飯粒ノ附着セサル弁当箱ハ特許スヘキモノトス。」
「飯粒の附着せざる弁当箱」という文句を読むと、「飯粒の附着していない弁当箱」という意味にとれる。飯を食った後で洗ってしまえば弁当箱には飯粒は附着していないはずである。これが何うして特許になるのか不思議に思うが、さて其の真意は――。
 飯を弁当箱につめ込んで、然るのちこれを取出しても、あとに飯粒が弁当箱の底や周壁に附着(寧ろ固着)することのない弁当箱。

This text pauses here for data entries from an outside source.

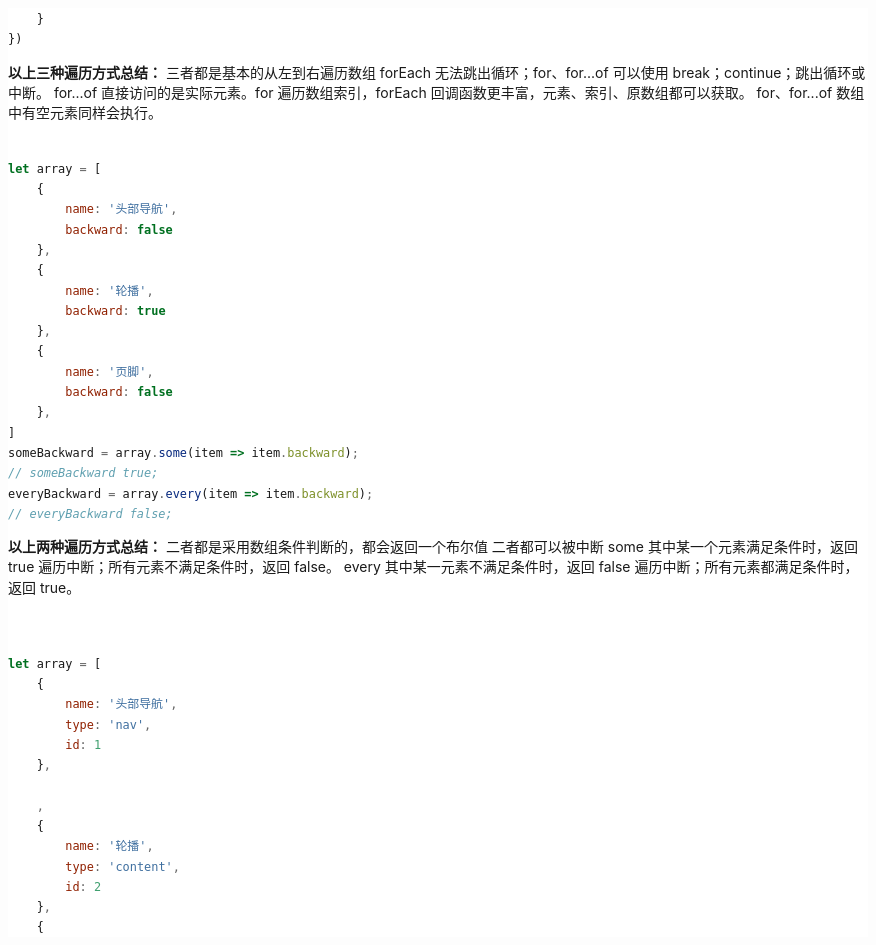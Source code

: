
 ```js
    }
})

```
**以上三种遍历方式总结：**
	三者都是基本的从左到右遍历数组
	forEach 无法跳出循环；for、for...of 可以使用 break；continue；跳出循环或中断。
	for...of 直接访问的是实际元素。for 遍历数组索引，forEach 回调函数更丰富，元素、索引、原数组都可以获取。
	for、for...of 数组中有空元素同样会执行。









```js

let array = [
    {
        name: '头部导航',
        backward: false
    },
    {
        name: '轮播',
        backward: true
    },
    {
        name: '页脚',
        backward: false
    },
]
someBackward = array.some(item => item.backward);
// someBackward true;
everyBackward = array.every(item => item.backward);
// everyBackward false;

```

**以上两种遍历方式总结：**
	二者都是采用数组条件判断的，都会返回一个布尔值
	二者都可以被中断
	some 其中某一个元素满足条件时，返回 true 遍历中断；所有元素不满足条件时，返回 false。
	every 其中某一元素不满足条件时，返回 false 遍历中断；所有元素都满足条件时，返回 true。









```js


let array = [
    { 
        name: '头部导航', 
        type: 'nav',
        id: 1
    },
    
    ,
    {
        name: '轮播', 
        type: 'content',
        id: 2 
    },
    {
```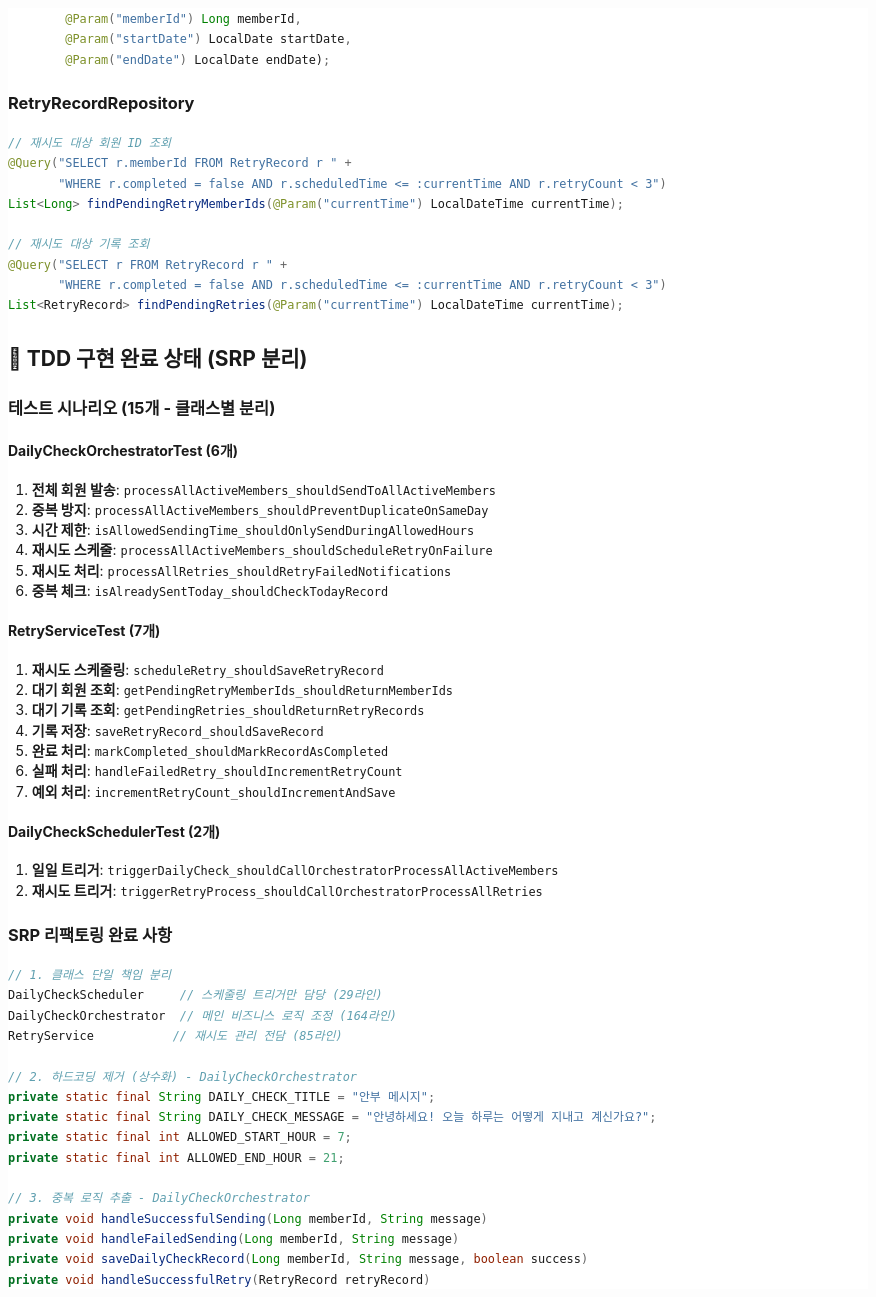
 ```java
        @Param("memberId") Long memberId,
        @Param("startDate") LocalDate startDate,
        @Param("endDate") LocalDate endDate);
```

### RetryRecordRepository
```java
// 재시도 대상 회원 ID 조회
@Query("SELECT r.memberId FROM RetryRecord r " +
       "WHERE r.completed = false AND r.scheduledTime <= :currentTime AND r.retryCount < 3")
List<Long> findPendingRetryMemberIds(@Param("currentTime") LocalDateTime currentTime);

// 재시도 대상 기록 조회
@Query("SELECT r FROM RetryRecord r " +
       "WHERE r.completed = false AND r.scheduledTime <= :currentTime AND r.retryCount < 3")
List<RetryRecord> findPendingRetries(@Param("currentTime") LocalDateTime currentTime);
```

## 🧪 TDD 구현 완료 상태 (SRP 분리)

### 테스트 시나리오 (15개 - 클래스별 분리)

#### DailyCheckOrchestratorTest (6개)
1. **전체 회원 발송**: `processAllActiveMembers_shouldSendToAllActiveMembers`
2. **중복 방지**: `processAllActiveMembers_shouldPreventDuplicateOnSameDay`
3. **시간 제한**: `isAllowedSendingTime_shouldOnlySendDuringAllowedHours`
4. **재시도 스케줄**: `processAllActiveMembers_shouldScheduleRetryOnFailure`
5. **재시도 처리**: `processAllRetries_shouldRetryFailedNotifications`
6. **중복 체크**: `isAlreadySentToday_shouldCheckTodayRecord`

#### RetryServiceTest (7개)
1. **재시도 스케줄링**: `scheduleRetry_shouldSaveRetryRecord`
2. **대기 회원 조회**: `getPendingRetryMemberIds_shouldReturnMemberIds`
3. **대기 기록 조회**: `getPendingRetries_shouldReturnRetryRecords`
4. **기록 저장**: `saveRetryRecord_shouldSaveRecord`
5. **완료 처리**: `markCompleted_shouldMarkRecordAsCompleted`
6. **실패 처리**: `handleFailedRetry_shouldIncrementRetryCount`
7. **예외 처리**: `incrementRetryCount_shouldIncrementAndSave`

#### DailyCheckSchedulerTest (2개)
1. **일일 트리거**: `triggerDailyCheck_shouldCallOrchestratorProcessAllActiveMembers`
2. **재시도 트리거**: `triggerRetryProcess_shouldCallOrchestratorProcessAllRetries`

### SRP 리팩토링 완료 사항
```java
// 1. 클래스 단일 책임 분리
DailyCheckScheduler     // 스케줄링 트리거만 담당 (29라인)
DailyCheckOrchestrator  // 메인 비즈니스 로직 조정 (164라인)
RetryService           // 재시도 관리 전담 (85라인)

// 2. 하드코딩 제거 (상수화) - DailyCheckOrchestrator
private static final String DAILY_CHECK_TITLE = "안부 메시지";
private static final String DAILY_CHECK_MESSAGE = "안녕하세요! 오늘 하루는 어떻게 지내고 계신가요?";
private static final int ALLOWED_START_HOUR = 7;
private static final int ALLOWED_END_HOUR = 21;

// 3. 중복 로직 추출 - DailyCheckOrchestrator
private void handleSuccessfulSending(Long memberId, String message)
private void handleFailedSending(Long memberId, String message)
private void saveDailyCheckRecord(Long memberId, String message, boolean success)
private void handleSuccessfulRetry(RetryRecord retryRecord)

```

――という意味で、アルミ弁当箱の内側にゼラチンのようなものをひいて置くと、奇妙に飯粒が附着しないことを覘った特許願である。
 種を明かして仕舞えば何でもないが、兎も角も「飯粒ノ附着セサル弁当箱ハ特許スヘキモノトス」は愉快な文句ではないか。

   英米間無線電話

 英国と米国との間に行われている公衆用無線電話の其後の成績を聞くのに、英国から米国へ掛けられるものが毎日三通話、米国から英国へ掛けられるものが毎日四通話で、合計高平均七通話だそうで、この装置の維持費とトントン位の収入になるそうな。
 因にこの無線電話の通話料は、一分間につき大凡五十円である。

   科学小説『緑の汚点』

 近頃読んだ科学小説の中で、一寸面白いなと思ったものの中に、此の『緑の汚点』というのがある。
 時は現代である。アメリカ大陸の山奥に、死の谷と呼ばれるところがあって、其処を訪ねた人間は一人として無事に帰って来たものがない。遠方からそこを望遠鏡で覗いた者の話によると、人間の白骨ばかりでなく、時々紛れ込んで来る熊や鹿や其の他の動物の屍や骨が夥しく死の谷の中に散見するそうである。
 この死の谷の不可思議な謎を解くために学者の一団が探検に赴くことになる。一行は二人の死刑囚を同行した。これは死の谷への先登をやらせるためで、万一危険が生じて来てもこの二人の死刑囚が先ずどうかなる筈で、所謂パイロット・ランプの…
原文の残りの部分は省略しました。